Department stores aren’t the only ones attracting early-bird shoppers.
Customers looking for a caffeine buzz immediately formed a line at the Starbucks in Penn Square Mall at 6 a.m.
–SARA GANUS, Business Writer
I’ve never not shopped on the day after Thanksgiving.Retailers call it “Black Friday” but I call it nirvana.Sales sales everywhere!For a dedicated shopper, Black Friday is like the Superbowl, minus the cheerleaders, but keeping the occasional tackling maneuver.
So it is with great dismay that I vowed NOT to shop today. I’m done with my holiday gifts because we paired back our list this year. We’ve got no room for more holiday decorations. I have no relatives in town to entertain at the local mall.
And I almost made it.
I’d like to say my car suddenly came alive and forced me into the Macy’s parking lot that just happens to be on my way to work. But it wasn’t the car — it was the $10 off coupon burning a hole in my pocket.
So yes, Santa, I was naughty. But there’s a certain little girl who’s going to get a Hanna Montana T-shirt to wear to the concert next month. As thrilling to her, as the coupon was to me.
Susan Simpson, Staff Writer
Some customers at Best Buy, 5801 N May Ave., complained about the lack of security before doors opened today at 5 a.m.
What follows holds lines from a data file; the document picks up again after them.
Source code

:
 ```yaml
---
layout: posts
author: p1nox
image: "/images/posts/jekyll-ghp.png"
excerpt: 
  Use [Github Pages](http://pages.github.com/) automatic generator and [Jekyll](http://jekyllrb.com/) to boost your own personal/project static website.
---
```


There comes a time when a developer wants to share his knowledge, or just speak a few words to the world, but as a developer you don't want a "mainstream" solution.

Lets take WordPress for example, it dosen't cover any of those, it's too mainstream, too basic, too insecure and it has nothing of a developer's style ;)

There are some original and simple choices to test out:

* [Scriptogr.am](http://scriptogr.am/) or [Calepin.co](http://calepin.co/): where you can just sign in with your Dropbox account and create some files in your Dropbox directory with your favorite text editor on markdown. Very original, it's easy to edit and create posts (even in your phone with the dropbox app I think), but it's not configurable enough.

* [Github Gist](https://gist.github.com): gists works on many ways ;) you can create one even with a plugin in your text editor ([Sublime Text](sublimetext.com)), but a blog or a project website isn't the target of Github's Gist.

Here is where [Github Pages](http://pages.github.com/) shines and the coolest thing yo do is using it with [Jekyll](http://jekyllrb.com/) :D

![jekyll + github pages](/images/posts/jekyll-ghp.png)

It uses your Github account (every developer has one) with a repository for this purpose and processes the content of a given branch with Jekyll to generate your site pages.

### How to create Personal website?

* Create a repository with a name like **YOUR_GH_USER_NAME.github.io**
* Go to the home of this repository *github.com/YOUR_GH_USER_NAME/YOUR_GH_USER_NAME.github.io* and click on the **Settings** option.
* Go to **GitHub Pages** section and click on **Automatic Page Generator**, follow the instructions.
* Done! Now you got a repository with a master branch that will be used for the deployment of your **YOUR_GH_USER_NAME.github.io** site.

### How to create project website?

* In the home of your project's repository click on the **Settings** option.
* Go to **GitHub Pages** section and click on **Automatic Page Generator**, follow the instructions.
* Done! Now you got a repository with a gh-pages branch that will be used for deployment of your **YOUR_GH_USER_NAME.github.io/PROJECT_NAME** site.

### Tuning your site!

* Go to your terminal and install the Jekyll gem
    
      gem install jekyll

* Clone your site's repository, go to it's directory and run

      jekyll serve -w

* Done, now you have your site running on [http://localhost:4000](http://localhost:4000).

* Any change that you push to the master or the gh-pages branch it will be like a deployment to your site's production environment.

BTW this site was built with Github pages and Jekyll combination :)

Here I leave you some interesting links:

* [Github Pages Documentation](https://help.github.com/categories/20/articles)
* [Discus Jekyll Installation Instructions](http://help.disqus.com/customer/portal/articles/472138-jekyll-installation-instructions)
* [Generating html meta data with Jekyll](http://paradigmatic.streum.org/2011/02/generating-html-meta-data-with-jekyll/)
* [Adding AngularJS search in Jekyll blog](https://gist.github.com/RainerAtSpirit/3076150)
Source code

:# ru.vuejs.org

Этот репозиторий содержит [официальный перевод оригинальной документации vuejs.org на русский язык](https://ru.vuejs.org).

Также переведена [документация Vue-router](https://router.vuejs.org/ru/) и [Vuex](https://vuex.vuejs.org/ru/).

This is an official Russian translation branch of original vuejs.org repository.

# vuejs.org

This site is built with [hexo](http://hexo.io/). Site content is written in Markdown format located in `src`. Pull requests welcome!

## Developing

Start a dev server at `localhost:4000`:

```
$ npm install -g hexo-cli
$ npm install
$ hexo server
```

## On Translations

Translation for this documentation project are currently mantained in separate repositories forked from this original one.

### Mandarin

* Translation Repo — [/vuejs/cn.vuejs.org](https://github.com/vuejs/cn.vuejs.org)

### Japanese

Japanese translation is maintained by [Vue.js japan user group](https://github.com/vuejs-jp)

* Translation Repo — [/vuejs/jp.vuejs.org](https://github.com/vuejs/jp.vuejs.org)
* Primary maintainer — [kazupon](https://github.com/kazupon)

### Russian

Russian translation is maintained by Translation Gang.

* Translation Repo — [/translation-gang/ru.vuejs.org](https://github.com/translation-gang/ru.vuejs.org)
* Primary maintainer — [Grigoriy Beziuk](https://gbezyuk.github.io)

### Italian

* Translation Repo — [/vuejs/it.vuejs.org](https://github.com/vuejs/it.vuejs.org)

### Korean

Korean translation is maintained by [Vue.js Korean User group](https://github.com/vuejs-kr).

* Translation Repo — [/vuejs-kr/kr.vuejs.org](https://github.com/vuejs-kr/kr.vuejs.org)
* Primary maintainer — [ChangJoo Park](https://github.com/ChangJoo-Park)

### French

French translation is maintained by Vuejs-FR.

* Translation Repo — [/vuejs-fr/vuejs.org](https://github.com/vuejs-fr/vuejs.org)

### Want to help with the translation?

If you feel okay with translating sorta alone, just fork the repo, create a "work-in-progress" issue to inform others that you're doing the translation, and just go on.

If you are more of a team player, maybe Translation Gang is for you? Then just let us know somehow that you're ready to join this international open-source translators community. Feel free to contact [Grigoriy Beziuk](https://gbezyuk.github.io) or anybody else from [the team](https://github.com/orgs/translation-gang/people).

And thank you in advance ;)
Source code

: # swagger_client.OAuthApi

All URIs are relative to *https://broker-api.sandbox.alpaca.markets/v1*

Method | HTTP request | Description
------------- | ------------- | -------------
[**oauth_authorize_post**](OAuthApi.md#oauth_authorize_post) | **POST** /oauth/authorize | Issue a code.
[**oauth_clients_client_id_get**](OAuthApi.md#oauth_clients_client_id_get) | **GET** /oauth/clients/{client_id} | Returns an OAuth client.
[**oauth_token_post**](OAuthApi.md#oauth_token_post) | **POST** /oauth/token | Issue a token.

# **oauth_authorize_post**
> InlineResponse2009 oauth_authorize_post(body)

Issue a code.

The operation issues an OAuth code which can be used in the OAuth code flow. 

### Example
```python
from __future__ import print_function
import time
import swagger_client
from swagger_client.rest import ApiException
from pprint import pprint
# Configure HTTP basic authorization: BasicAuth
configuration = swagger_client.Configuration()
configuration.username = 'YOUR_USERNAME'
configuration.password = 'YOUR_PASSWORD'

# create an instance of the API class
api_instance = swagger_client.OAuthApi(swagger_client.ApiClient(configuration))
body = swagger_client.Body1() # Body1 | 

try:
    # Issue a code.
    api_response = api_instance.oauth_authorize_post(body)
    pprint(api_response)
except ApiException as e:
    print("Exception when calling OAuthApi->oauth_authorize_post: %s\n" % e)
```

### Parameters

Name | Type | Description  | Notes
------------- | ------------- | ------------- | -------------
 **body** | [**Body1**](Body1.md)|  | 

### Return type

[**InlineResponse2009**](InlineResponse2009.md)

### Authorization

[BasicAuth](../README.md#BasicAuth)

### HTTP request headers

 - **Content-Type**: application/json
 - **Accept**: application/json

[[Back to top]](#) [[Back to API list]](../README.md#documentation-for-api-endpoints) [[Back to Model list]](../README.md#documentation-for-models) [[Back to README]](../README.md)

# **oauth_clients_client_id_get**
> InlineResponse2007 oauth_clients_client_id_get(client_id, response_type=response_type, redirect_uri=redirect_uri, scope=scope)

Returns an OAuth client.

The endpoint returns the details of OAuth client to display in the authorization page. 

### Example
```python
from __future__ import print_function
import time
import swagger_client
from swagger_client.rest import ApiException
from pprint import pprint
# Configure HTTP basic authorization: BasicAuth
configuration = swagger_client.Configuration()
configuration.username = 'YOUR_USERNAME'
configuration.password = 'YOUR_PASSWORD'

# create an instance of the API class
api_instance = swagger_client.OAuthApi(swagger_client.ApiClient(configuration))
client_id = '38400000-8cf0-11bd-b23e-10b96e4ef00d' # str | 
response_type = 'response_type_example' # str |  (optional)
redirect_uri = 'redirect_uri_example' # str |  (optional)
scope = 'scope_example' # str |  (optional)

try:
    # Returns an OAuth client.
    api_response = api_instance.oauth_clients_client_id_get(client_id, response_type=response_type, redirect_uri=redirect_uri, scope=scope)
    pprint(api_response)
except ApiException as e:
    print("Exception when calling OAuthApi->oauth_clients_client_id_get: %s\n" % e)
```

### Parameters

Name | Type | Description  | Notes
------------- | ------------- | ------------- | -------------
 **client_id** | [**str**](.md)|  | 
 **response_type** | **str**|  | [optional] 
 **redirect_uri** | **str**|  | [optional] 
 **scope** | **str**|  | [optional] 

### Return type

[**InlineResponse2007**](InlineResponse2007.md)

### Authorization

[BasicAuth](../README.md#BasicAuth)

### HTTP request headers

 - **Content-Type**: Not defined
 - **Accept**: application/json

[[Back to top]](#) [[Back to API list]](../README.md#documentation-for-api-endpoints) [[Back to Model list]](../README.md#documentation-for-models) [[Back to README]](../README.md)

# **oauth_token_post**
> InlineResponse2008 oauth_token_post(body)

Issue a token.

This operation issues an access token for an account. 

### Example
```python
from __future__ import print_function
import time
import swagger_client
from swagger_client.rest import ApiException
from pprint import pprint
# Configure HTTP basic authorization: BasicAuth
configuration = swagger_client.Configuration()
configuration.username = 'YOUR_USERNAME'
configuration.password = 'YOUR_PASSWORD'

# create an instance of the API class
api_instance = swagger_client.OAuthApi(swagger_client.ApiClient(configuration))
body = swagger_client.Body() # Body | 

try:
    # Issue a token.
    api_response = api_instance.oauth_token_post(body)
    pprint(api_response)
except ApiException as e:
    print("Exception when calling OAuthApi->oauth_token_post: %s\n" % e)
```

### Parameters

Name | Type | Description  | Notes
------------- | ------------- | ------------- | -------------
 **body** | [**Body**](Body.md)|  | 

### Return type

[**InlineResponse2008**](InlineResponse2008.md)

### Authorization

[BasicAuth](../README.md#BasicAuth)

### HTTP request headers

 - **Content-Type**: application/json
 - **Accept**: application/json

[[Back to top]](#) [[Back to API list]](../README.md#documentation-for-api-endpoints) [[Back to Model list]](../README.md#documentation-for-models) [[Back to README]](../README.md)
Those who arrived Thursday afternoon or early Friday said people were cutting to the front of the line to try to snag the store’s doorbuster vouchers.
“A bunch of kids came, and they just kept piling in,” said Leif Fisher, 57, from California, who had been in line since 6 p.m. Thursday.
John Butler, 27, from Little Axe, said he eventually called police.
“It just wasn’t right,” he said. “They roll in an hour or two before and want to get all the stuff that everybody else has been waiting 14 hours for.”
Butler and Fisher said Best Buy’s security showed up around 3 a.m. this morning.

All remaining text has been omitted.